Problem description ->
In your copy, reproduce each entry exactly and include no picture.

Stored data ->
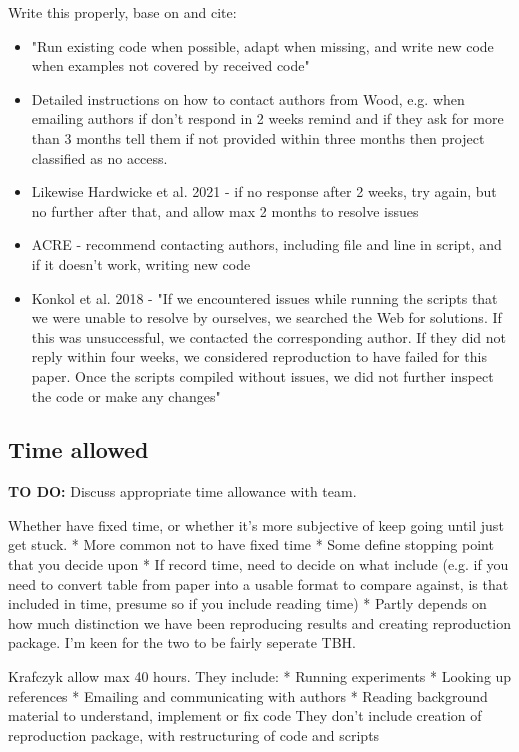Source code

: Write this properly, base on and cite:
\begin{itemize}
    \item "Run existing code when possible, adapt when missing, and write new code when examples not covered by received code"\autocite{krafczyk_learning_2021}
    \item Detailed instructions on how to contact authors from Wood, e.g. when emailing authors if don't respond in 2 weeks remind and if they ask for more than 3 months tell them if not provided within three months then project classified as no access.\autocite{wood_push_2018,wood_replication_2018}
    \item Likewise Hardwicke et al. 2021 - if no response after 2 weeks, try again, but no further after that, and allow max 2 months to resolve issues
    \item ACRE - recommend contacting authors, including file and line in script, and if it doesn't work, writing new code\autocite{berkeley_initiative_for_transparency_in_the_social_sciences_guide_2022}
    \item Konkol et al. 2018 - "If we encountered issues while running the scripts that we were unable to resolve by ourselves, we searched the Web for solutions. If this was unsuccessful, we contacted the corresponding author. If they did not reply within four weeks, we considered reproduction to have failed for this paper. Once the scripts compiled without issues, we did not further inspect the code or make any changes" \autocite{konkol_computational_2019}
\end{itemize}

\subsection{Time allowed}

\textbf{TO DO:} Discuss appropriate time allowance with team.

Whether have fixed time, or whether it's more subjective of keep going until just get stuck.
* More common not to have fixed time
* Some define stopping point that you decide upon
* If record time, need to decide on what include (e.g. if you need to convert table from paper into a usable format to compare against, is that included in time, presume so if you include reading time)
* Partly depends on how much distinction we have been reproducing results and creating reproduction package. I'm keen for the two to be fairly seperate TBH.

Krafczyk allow max 40 hours. They include:
* Running experiments
* Looking up references
* Emailing and communicating with authors
* Reading background material to understand, implement or fix code
They don't include creation of reproduction package, with restructuring of code and scripts\autocite{krafczyk_learning_2021}

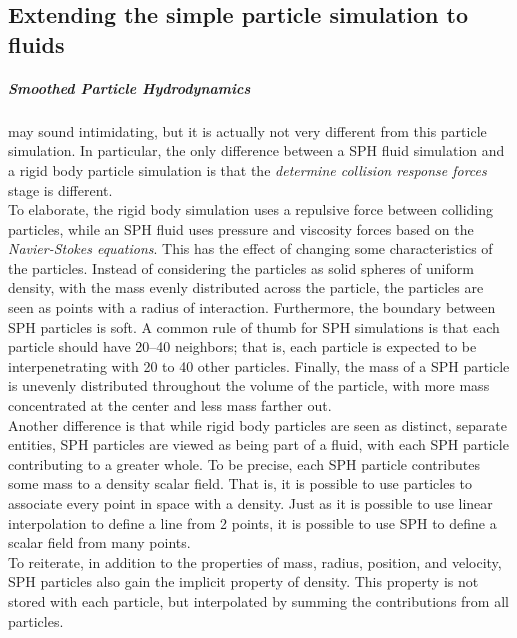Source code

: \documentclass[]{article}
\begin{document}
	\subsection{Extending the simple particle simulation to fluids}
	\subparagraph{\textit{Smoothed Particle Hydrodynamics}} may sound intimidating, but it is actually not very different from 
	this particle simulation. In particular, the only difference between a SPH fluid simulation and a rigid body particle 
	simulation is that the \textit{determine collision response forces} stage is different.\\
	
	To elaborate, the rigid body simulation uses a repulsive force between colliding particles, while an SPH fluid uses
	pressure and viscosity forces based on the \textit{Navier-Stokes equations}. This has the effect of changing some 
	characteristics of the particles. Instead of considering the particles as solid spheres of uniform density, with the
	mass evenly distributed across the particle, the particles are seen as points with a radius of interaction. 
	Furthermore, the boundary between SPH particles is soft. A common rule of thumb for SPH simulations is that each 
	particle should have 20--40 neighbors; that is, each particle is expected to be interpenetrating with 20 to 40 other
	particles. Finally, the mass of a SPH particle is unevenly distributed throughout the volume of the particle, with
	more mass concentrated at the center and less mass farther out.\\
	
	Another difference is that while rigid body particles are seen as distinct, separate entities, SPH particles are 
	viewed as being part of a fluid, with each SPH particle contributing to a greater whole. To be precise, each SPH 
	particle contributes some mass to a density scalar field. That is, it is possible to use particles to associate 
	every point in space with a density. Just as it is possible to use linear interpolation to define a line from 2 
	points, it is possible to use SPH to define a scalar field from many points.\\
	
	To reiterate, in addition to the properties of mass, radius, position, and velocity, SPH particles also gain the 
	implicit property of density. This property is not stored with each particle, but interpolated by summing the 
	contributions from all particles.\\
	
\end{document}
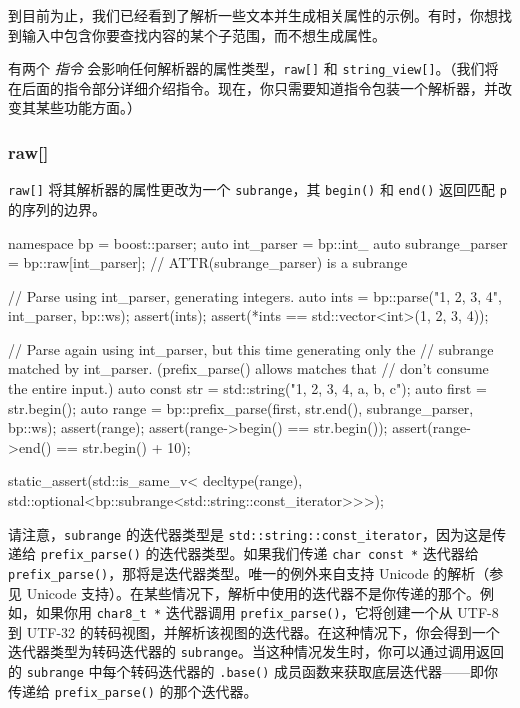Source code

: 到目前为止，我们已经看到了解析一些文本并生成相关属性的示例。有时，你想找到输入中包含你要查找内容的某个子范围，而不想生成属性。

有两个 \emph{指令} 会影响任何解析器的属性类型，\texttt{raw{[}{]}} 和 \texttt{string\_view{[}{]}}。（我们将在后面的指令部分详细介绍指令。现在，你只需要知道指令包装一个解析器，并改变其某些功能方面。）

\subsubsection{raw{[}{]}}

\texttt{raw{[}{]}} 将其解析器的属性更改为一个 \texttt{subrange}，其 \texttt{begin()} 和 \texttt{end()} 返回匹配 \texttt{p} 的序列的边界。

\begin{code}
namespace bp = boost::parser;
auto int_parser = bp::int_ %
auto subrange_parser = bp::raw[int_parser];  // ATTR(subrange_parser) is a subrange

// Parse using int_parser, generating integers.
auto ints = bp::parse("1, 2, 3, 4", int_parser, bp::ws);
assert(ints);
assert(*ints == std::vector<int>({1, 2, 3, 4}));

// Parse again using int_parser, but this time generating only the
// subrange matched by int_parser.  (prefix_parse() allows matches that
// don't consume the entire input.)
auto const str = std::string("1, 2, 3, 4, a, b, c");
auto first = str.begin();
auto range = bp::prefix_parse(first, str.end(), subrange_parser, bp::ws);
assert(range);
assert(range->begin() == str.begin());
assert(range->end() == str.begin() + 10);

static_assert(std::is_same_v<
              decltype(range),
              std::optional<bp::subrange<std::string::const_iterator>>>);
\end{code}

请注意，\texttt{subrange} 的迭代器类型是 \texttt{std::string::const\_iterator}，因为这是传递给 \texttt{prefix\_parse()} 的迭代器类型。如果我们传递 \texttt{char const *} 迭代器给 \texttt{prefix\_parse()}，那将是迭代器类型。唯一的例外来自支持 Unicode 的解析（参见 Unicode 支持）。在某些情况下，解析中使用的迭代器不是你传递的那个。例如，如果你用 \texttt{char8\_t *} 迭代器调用 \texttt{prefix\_parse()}，它将创建一个从 UTF-8 到 UTF-32 的转码视图，并解析该视图的迭代器。在这种情况下，你会得到一个迭代器类型为转码迭代器的 \texttt{subrange}。当这种情况发生时，你可以通过调用返回的 \texttt{subrange} 中每个转码迭代器的 \texttt{.base()} 成员函数来获取底层迭代器——即你传递给 \texttt{prefix\_parse()} 的那个迭代器。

Output of the exercise ->
Source code

: Write this properly, base on and cite:
\begin{itemize}
    \item "Run existing code when possible, adapt when missing, and write new code when examples not covered by received code"\autocite{krafczyk_learning_2021}
    \item Detailed instructions on how to contact authors from Wood, e.g. when emailing authors if don't respond in 2 weeks remind and if they ask for more than 3 months tell them if not provided within three months then project classified as no access.\autocite{wood_push_2018,wood_replication_2018}
    \item Likewise Hardwicke et al. 2021 - if no response after 2 weeks, try again, but no further after that, and allow max 2 months to resolve issues
    \item ACRE - recommend contacting authors, including file and line in script, and if it doesn't work, writing new code\autocite{berkeley_initiative_for_transparency_in_the_social_sciences_guide_2022}
    \item Konkol et al. 2018 - "If we encountered issues while running the scripts that we were unable to resolve by ourselves, we searched the Web for solutions. If this was unsuccessful, we contacted the corresponding author. If they did not reply within four weeks, we considered reproduction to have failed for this paper. Once the scripts compiled without issues, we did not further inspect the code or make any changes" \autocite{konkol_computational_2019}
\end{itemize}

\subsection{Time allowed}

\textbf{TO DO:} Discuss appropriate time allowance with team.

Whether have fixed time, or whether it's more subjective of keep going until just get stuck.
* More common not to have fixed time
* Some define stopping point that you decide upon
* If record time, need to decide on what include (e.g. if you need to convert table from paper into a usable format to compare against, is that included in time, presume so if you include reading time)
* Partly depends on how much distinction we have been reproducing results and creating reproduction package. I'm keen for the two to be fairly seperate TBH.

Krafczyk allow max 40 hours. They include:
* Running experiments
* Looking up references
* Emailing and communicating with authors
* Reading background material to understand, implement or fix code
They don't include creation of reproduction package, with restructuring of code and scripts\autocite{krafczyk_learning_2021}

Source code

: \documentclass[]{article}
\begin{document}
	\subsection{Extending the simple particle simulation to fluids}
	\subparagraph{\textit{Smoothed Particle Hydrodynamics}} may sound intimidating, but it is actually not very different from 
	this particle simulation. In particular, the only difference between a SPH fluid simulation and a rigid body particle 
	simulation is that the \textit{determine collision response forces} stage is different.\\
	
	To elaborate, the rigid body simulation uses a repulsive force between colliding particles, while an SPH fluid uses
	pressure and viscosity forces based on the \textit{Navier-Stokes equations}. This has the effect of changing some 
	characteristics of the particles. Instead of considering the particles as solid spheres of uniform density, with the
	mass evenly distributed across the particle, the particles are seen as points with a radius of interaction. 
	Furthermore, the boundary between SPH particles is soft. A common rule of thumb for SPH simulations is that each 
	particle should have 20--40 neighbors; that is, each particle is expected to be interpenetrating with 20 to 40 other
	particles. Finally, the mass of a SPH particle is unevenly distributed throughout the volume of the particle, with
	more mass concentrated at the center and less mass farther out.\\
	
	Another difference is that while rigid body particles are seen as distinct, separate entities, SPH particles are 
	viewed as being part of a fluid, with each SPH particle contributing to a greater whole. To be precise, each SPH 
	particle contributes some mass to a density scalar field. That is, it is possible to use particles to associate 
	every point in space with a density. Just as it is possible to use linear interpolation to define a line from 2 
	points, it is possible to use SPH to define a scalar field from many points.\\
	
	To reiterate, in addition to the properties of mass, radius, position, and velocity, SPH particles also gain the 
	implicit property of density. This property is not stored with each particle, but interpolated by summing the 
	contributions from all particles.\\
	
\end{document}
Source code

: 到目前为止，我们已经看到了解析一些文本并生成相关属性的示例。有时，你想找到输入中包含你要查找内容的某个子范围，而不想生成属性。

有两个 \emph{指令} 会影响任何解析器的属性类型，\texttt{raw{[}{]}} 和 \texttt{string\_view{[}{]}}。（我们将在后面的指令部分详细介绍指令。现在，你只需要知道指令包装一个解析器，并改变其某些功能方面。）

\subsubsection{raw{[}{]}}

\texttt{raw{[}{]}} 将其解析器的属性更改为一个 \texttt{subrange}，其 \texttt{begin()} 和 \texttt{end()} 返回匹配 \texttt{p} 的序列的边界。

\begin{code}
namespace bp = boost::parser;
auto int_parser = bp::int_ %
auto subrange_parser = bp::raw[int_parser];  // ATTR(subrange_parser) is a subrange

// Parse using int_parser, generating integers.
auto ints = bp::parse("1, 2, 3, 4", int_parser, bp::ws);
assert(ints);
assert(*ints == std::vector<int>({1, 2, 3, 4}));

// Parse again using int_parser, but this time generating only the
// subrange matched by int_parser.  (prefix_parse() allows matches that
// don't consume the entire input.)
auto const str = std::string("1, 2, 3, 4, a, b, c");
auto first = str.begin();
auto range = bp::prefix_parse(first, str.end(), subrange_parser, bp::ws);
assert(range);
assert(range->begin() == str.begin());
assert(range->end() == str.begin() + 10);

static_assert(std::is_same_v<
              decltype(range),
              std::optional<bp::subrange<std::string::const_iterator>>>);
\end{code}

请注意，\texttt{subrange} 的迭代器类型是 \texttt{std::string::const\_iterator}，因为这是传递给 \texttt{prefix\_parse()} 的迭代器类型。如果我们传递 \texttt{char const *} 迭代器给 \texttt{prefix\_parse()}，那将是迭代器类型。唯一的例外来自支持 Unicode 的解析（参见 Unicode 支持）。在某些情况下，解析中使用的迭代器不是你传递的那个。例如，如果你用 \texttt{char8\_t *} 迭代器调用 \texttt{prefix\_parse()}，它将创建一个从 UTF-8 到 UTF-32 的转码视图，并解析该视图的迭代器。在这种情况下，你会得到一个迭代器类型为转码迭代器的 \texttt{subrange}。当这种情况发生时，你可以通过调用返回的 \texttt{subrange} 中每个转码迭代器的 \texttt{.base()} 成员函数来获取底层迭代器——即你传递给 \texttt{prefix\_parse()} 的那个迭代器。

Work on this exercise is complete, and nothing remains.